Individuals at risk of rheumatoid arthritis (RA) have increased levels of gum disease and disease-causing bacteria, according to a study presented at the Annual European Congress of Rheumatology (EULAR 2018).
“It has been shown that RA-associated antibodies, such as anti-citrullinated protein antibodies, are present well before any evidence of joint disease. This suggests they original from a site outside of the joints,” said lead author Kulveer Mankia, MD, of the Leeds Institute of Rheumatic and Muscoskeletal Medicine and the Leeds Biomedical Research Centre.

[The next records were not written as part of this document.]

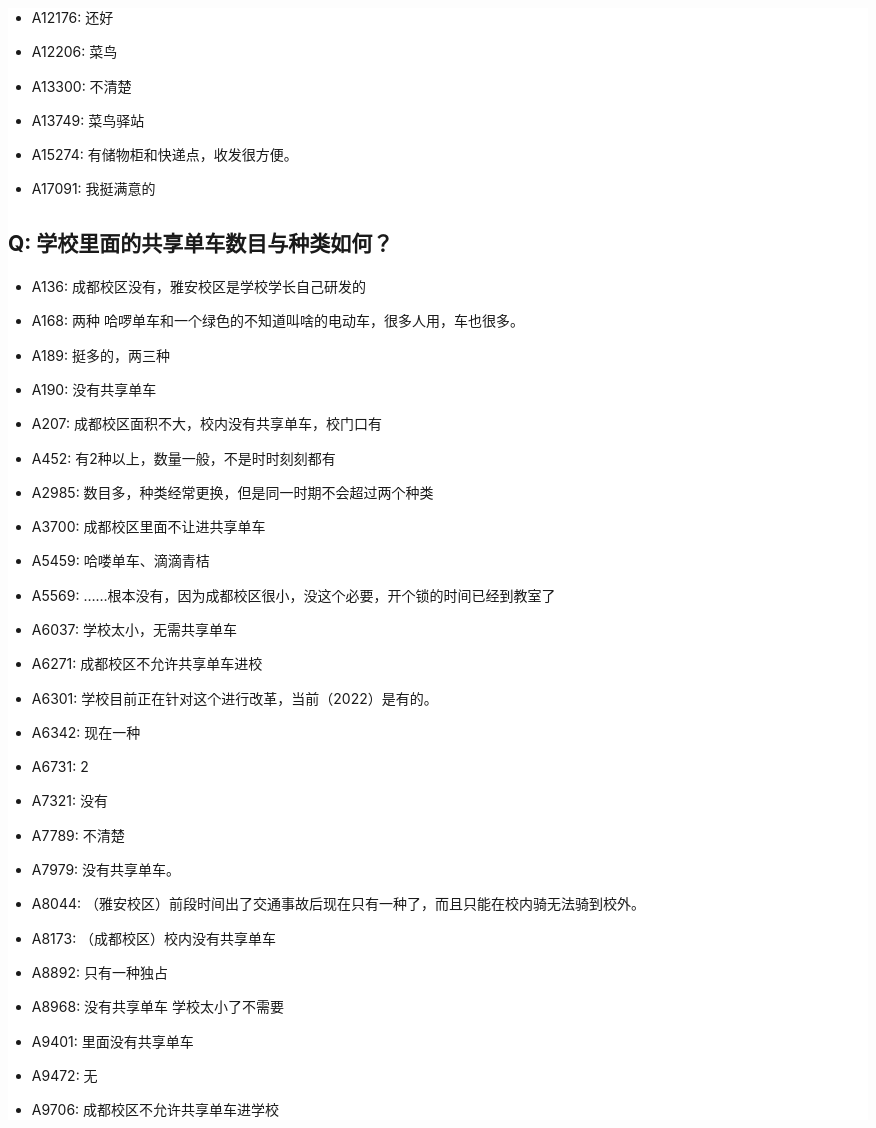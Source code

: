 - A12176: 还好

- A12206: 菜鸟

- A13300: 不清楚

- A13749: 菜鸟驿站

- A15274: 有储物柜和快递点，收发很方便。

- A17091: 我挺满意的

## Q: 学校里面的共享单车数目与种类如何？

- A136: 成都校区没有，雅安校区是学校学长自己研发的

- A168: 两种 哈啰单车和一个绿色的不知道叫啥的电动车，很多人用，车也很多。

- A189: 挺多的，两三种

- A190: 没有共享单车

- A207: 成都校区面积不大，校内没有共享单车，校门口有

- A452: 有2种以上，数量一般，不是时时刻刻都有

- A2985: 数目多，种类经常更换，但是同一时期不会超过两个种类

- A3700: 成都校区里面不让进共享单车

- A5459: 哈喽单车、滴滴青桔

- A5569: ……根本没有，因为成都校区很小，没这个必要，开个锁的时间已经到教室了

- A6037: 学校太小，无需共享单车

- A6271: 成都校区不允许共享单车进校

- A6301: 学校目前正在针对这个进行改革，当前（2022）是有的。

- A6342: 现在一种

- A6731: 2

- A7321: 没有

- A7789: 不清楚

- A7979: 没有共享单车。

- A8044: （雅安校区）前段时间出了交通事故后现在只有一种了，而且只能在校内骑无法骑到校外。

- A8173: （成都校区）校内没有共享单车

- A8892: 只有一种独占

- A8968: 没有共享单车 学校太小了不需要

- A9401: 里面没有共享单车

- A9472: 无

- A9706: 成都校区不允许共享单车进学校
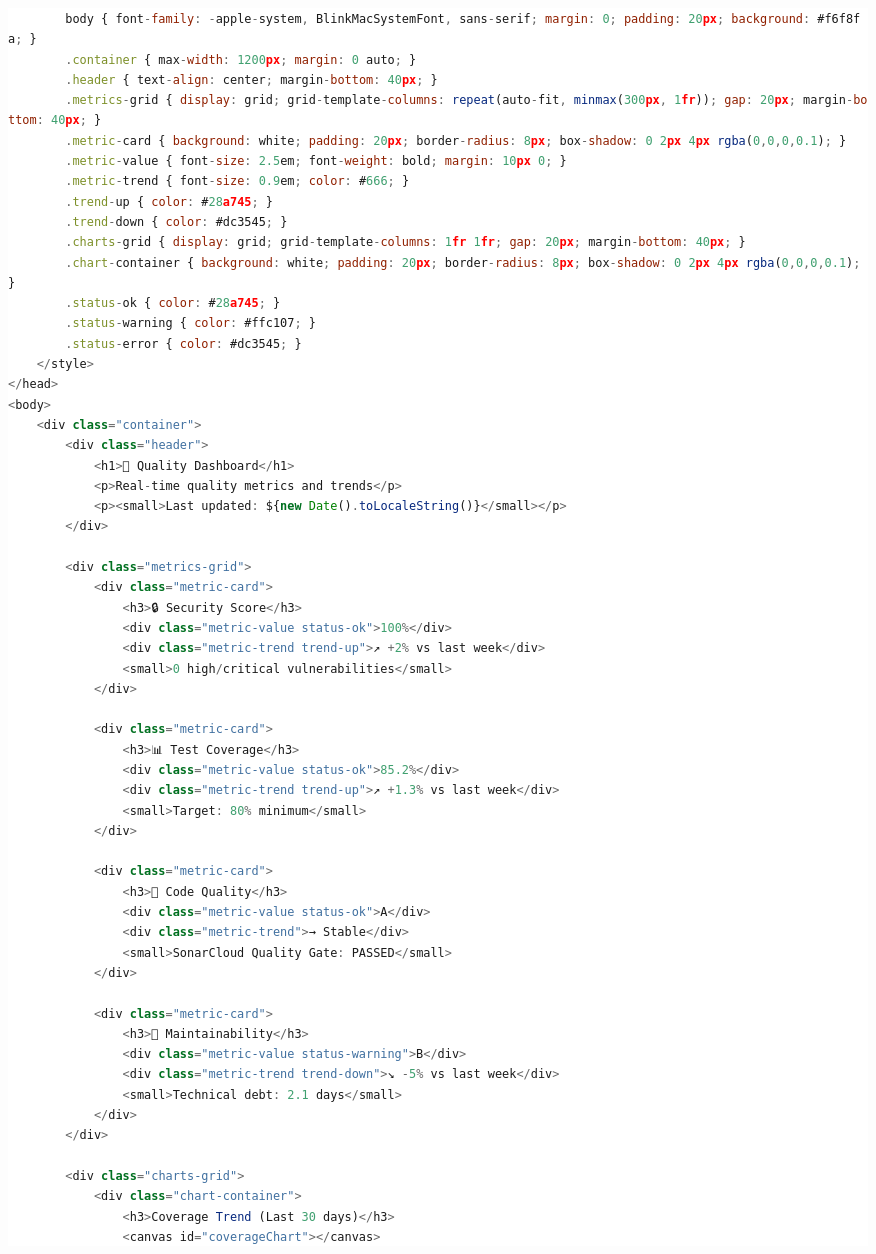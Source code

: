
 ```javascript
        body { font-family: -apple-system, BlinkMacSystemFont, sans-serif; margin: 0; padding: 20px; background: #f6f8fa; }
        .container { max-width: 1200px; margin: 0 auto; }
        .header { text-align: center; margin-bottom: 40px; }
        .metrics-grid { display: grid; grid-template-columns: repeat(auto-fit, minmax(300px, 1fr)); gap: 20px; margin-bottom: 40px; }
        .metric-card { background: white; padding: 20px; border-radius: 8px; box-shadow: 0 2px 4px rgba(0,0,0,0.1); }
        .metric-value { font-size: 2.5em; font-weight: bold; margin: 10px 0; }
        .metric-trend { font-size: 0.9em; color: #666; }
        .trend-up { color: #28a745; }
        .trend-down { color: #dc3545; }
        .charts-grid { display: grid; grid-template-columns: 1fr 1fr; gap: 20px; margin-bottom: 40px; }
        .chart-container { background: white; padding: 20px; border-radius: 8px; box-shadow: 0 2px 4px rgba(0,0,0,0.1); }
        .status-ok { color: #28a745; }
        .status-warning { color: #ffc107; }
        .status-error { color: #dc3545; }
    </style>
</head>
<body>
    <div class="container">
        <div class="header">
            <h1>🎯 Quality Dashboard</h1>
            <p>Real-time quality metrics and trends</p>
            <p><small>Last updated: ${new Date().toLocaleString()}</small></p>
        </div>

        <div class="metrics-grid">
            <div class="metric-card">
                <h3>🔒 Security Score</h3>
                <div class="metric-value status-ok">100%</div>
                <div class="metric-trend trend-up">↗️ +2% vs last week</div>
                <small>0 high/critical vulnerabilities</small>
            </div>

            <div class="metric-card">
                <h3>📊 Test Coverage</h3>
                <div class="metric-value status-ok">85.2%</div>
                <div class="metric-trend trend-up">↗️ +1.3% vs last week</div>
                <small>Target: 80% minimum</small>
            </div>

            <div class="metric-card">
                <h3>🎯 Code Quality</h3>
                <div class="metric-value status-ok">A</div>
                <div class="metric-trend">→ Stable</div>
                <small>SonarCloud Quality Gate: PASSED</small>
            </div>

            <div class="metric-card">
                <h3>🔧 Maintainability</h3>
                <div class="metric-value status-warning">B</div>
                <div class="metric-trend trend-down">↘️ -5% vs last week</div>
                <small>Technical debt: 2.1 days</small>
            </div>
        </div>

        <div class="charts-grid">
            <div class="chart-container">
                <h3>Coverage Trend (Last 30 days)</h3>
                <canvas id="coverageChart"></canvas>
```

“Our study is the first to describe clinical periodontal disease and the relative abundance of periodontal bacterial in these at-risk individuals. Our results support the hypothesis that local inflammation at mucosal surfaces, such as the gums in this case, may provide the primary trigger for the systemic autoimmunity seen in RA,” Mankia said.

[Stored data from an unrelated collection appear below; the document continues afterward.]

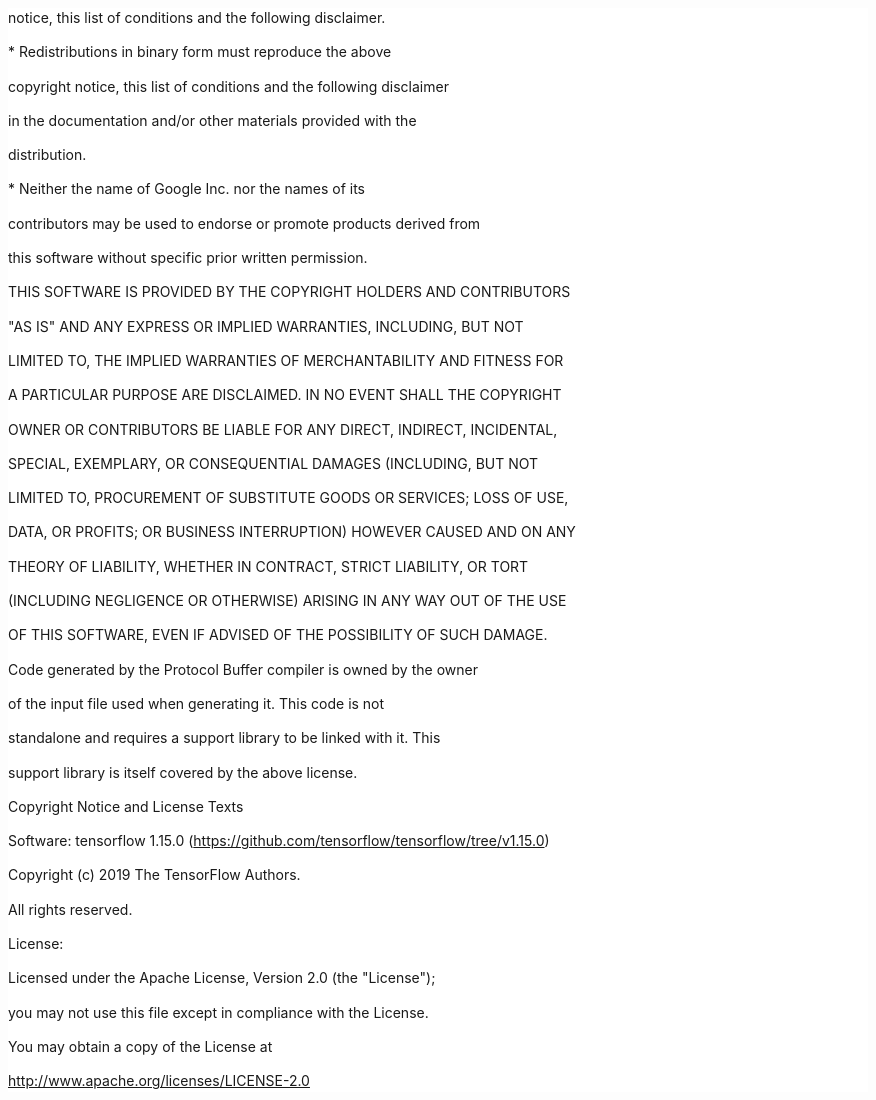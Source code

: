 notice, this list of conditions and the following disclaimer.

  \* Redistributions in binary form must reproduce the above

copyright notice, this list of conditions and the following disclaimer

in the documentation and/or other materials provided with the

distribution.

  \* Neither the name of Google Inc. nor the names of its

contributors may be used to endorse or promote products derived from

this software without specific prior written permission.

THIS SOFTWARE IS PROVIDED BY THE COPYRIGHT HOLDERS AND CONTRIBUTORS

"AS IS" AND ANY EXPRESS OR IMPLIED WARRANTIES, INCLUDING, BUT NOT

LIMITED TO, THE IMPLIED WARRANTIES OF MERCHANTABILITY AND FITNESS FOR

A PARTICULAR PURPOSE ARE DISCLAIMED. IN NO EVENT SHALL THE COPYRIGHT

OWNER OR CONTRIBUTORS BE LIABLE FOR ANY DIRECT, INDIRECT, INCIDENTAL,

SPECIAL, EXEMPLARY, OR CONSEQUENTIAL DAMAGES (INCLUDING, BUT NOT

LIMITED TO, PROCUREMENT OF SUBSTITUTE GOODS OR SERVICES; LOSS OF USE,

DATA, OR PROFITS; OR BUSINESS INTERRUPTION) HOWEVER CAUSED AND ON ANY

THEORY OF LIABILITY, WHETHER IN CONTRACT, STRICT LIABILITY, OR TORT

(INCLUDING NEGLIGENCE OR OTHERWISE) ARISING IN ANY WAY OUT OF THE USE

OF THIS SOFTWARE, EVEN IF ADVISED OF THE POSSIBILITY OF SUCH DAMAGE.

Code generated by the Protocol Buffer compiler is owned by the owner

of the input file used when generating it. This code is not

standalone and requires a support library to be linked with it. This

support library is itself covered by the above license.



Copyright Notice and License Texts

Software: tensorflow  1.15.0 (<https://github.com/tensorflow/tensorflow/tree/v1.15.0>)

Copyright (c) 2019 The TensorFlow Authors.

All rights reserved.

License: 

Licensed under the Apache License, Version 2.0 (the "License");

you may not use this file except in compliance with the License.

You may obtain a copy of the License at

  http://www.apache.org/licenses/LICENSE-2.0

RA is a chronic inflammatory disease that affects the joints, causing pain and disability. It also can affect internal organs. While it is more common in older people, there also is a high prevalence in young adults, adolescents, and even children, and it affects women more frequently than men.
The prevalence of gum disease is increased in patients with RA and could be a key initiator of RA-related autoimmunity. This is because autoimmunity in RA is characterized by an antibody response to citrullinated proteins, and the oral bacterium Porphyromonas gingivalis (Pg) is the only human pathogen known to express an enzyme that can generate citrullinated proteins.

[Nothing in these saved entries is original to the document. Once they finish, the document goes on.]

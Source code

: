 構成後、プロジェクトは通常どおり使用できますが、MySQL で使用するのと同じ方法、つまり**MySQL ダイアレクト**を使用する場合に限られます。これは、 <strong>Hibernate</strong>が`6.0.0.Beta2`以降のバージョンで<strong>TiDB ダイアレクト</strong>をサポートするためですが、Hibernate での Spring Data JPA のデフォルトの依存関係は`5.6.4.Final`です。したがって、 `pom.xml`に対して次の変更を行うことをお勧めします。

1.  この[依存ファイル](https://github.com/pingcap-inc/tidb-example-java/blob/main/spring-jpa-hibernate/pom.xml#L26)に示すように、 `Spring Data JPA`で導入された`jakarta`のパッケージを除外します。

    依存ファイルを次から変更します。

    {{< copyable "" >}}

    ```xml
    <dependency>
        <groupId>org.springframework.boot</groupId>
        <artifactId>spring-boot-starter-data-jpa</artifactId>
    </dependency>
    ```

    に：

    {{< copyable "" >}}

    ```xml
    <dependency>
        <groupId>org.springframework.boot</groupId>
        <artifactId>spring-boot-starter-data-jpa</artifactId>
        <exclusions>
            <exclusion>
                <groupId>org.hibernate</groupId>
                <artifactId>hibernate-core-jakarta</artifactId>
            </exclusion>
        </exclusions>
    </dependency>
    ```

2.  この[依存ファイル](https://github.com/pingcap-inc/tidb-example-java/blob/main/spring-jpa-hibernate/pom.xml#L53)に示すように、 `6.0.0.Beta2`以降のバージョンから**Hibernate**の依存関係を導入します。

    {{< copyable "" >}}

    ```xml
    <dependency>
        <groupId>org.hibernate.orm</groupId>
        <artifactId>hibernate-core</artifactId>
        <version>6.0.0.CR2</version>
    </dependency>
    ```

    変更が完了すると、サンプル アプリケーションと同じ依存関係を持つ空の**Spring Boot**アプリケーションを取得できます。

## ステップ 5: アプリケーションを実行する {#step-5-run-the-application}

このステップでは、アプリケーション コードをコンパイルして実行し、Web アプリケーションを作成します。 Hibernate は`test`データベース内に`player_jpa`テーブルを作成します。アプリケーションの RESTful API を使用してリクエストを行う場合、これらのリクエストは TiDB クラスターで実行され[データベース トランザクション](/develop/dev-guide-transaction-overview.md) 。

“We welcome these data in presenting concepts that may enhance clinical understanding of the key initiators of rheumatoid arthritis,” said Robert Landewé, MD, PhD, chair of the Scientific Programme Committee with EULAR. “This is an essential step towards the ultimate goal of disease prevention.”
In the study, dentists diagnosed clinical gum disease in significantly more at-risk individuals than in healthy controls (73% versus 38%). Also, the percentage of sites with clinical attachment level of ≥2 mm, pocket depth of ≥4 mm, bleeding on probing, periodontal disease (PDD), and active periodontal disease were all significantly greater in the at-risk individuals compared to controls. In non-smokers, PDD and active PDD were more prevalent in at-risk individuals compared to controls.
DNA was isolated from the subgingival plaque, next to the gums, of each participant and used to measure the levels of three types of bacteria, Pg, Aggregatibacter actinomycetemcomitans (Aa), and Filifactor Alocis. Results showed that there was increased abundance of both Pg and Aa in at-risk individuals. But in at-risk individuals, only Pg was significantly increased at healthy dental sites and was associated with the overall extent of gum disease.
The study included 48 at-risk individuals (positive test for anti-citrullinated protein antibodies, musculoskeletal symptoms but no clinical synovitis), 26 patients with RA, and 32 healthy controls. The three groups were balanced for age, gender, and smoking. At-risk individuals underwent ultrasound assessment to assess for subclinical synovitis. Only two were found to have ultrasound synovitis. Dentists examined six sites per tooth in each participant, and a clinical consensus was reached in each by three dentists.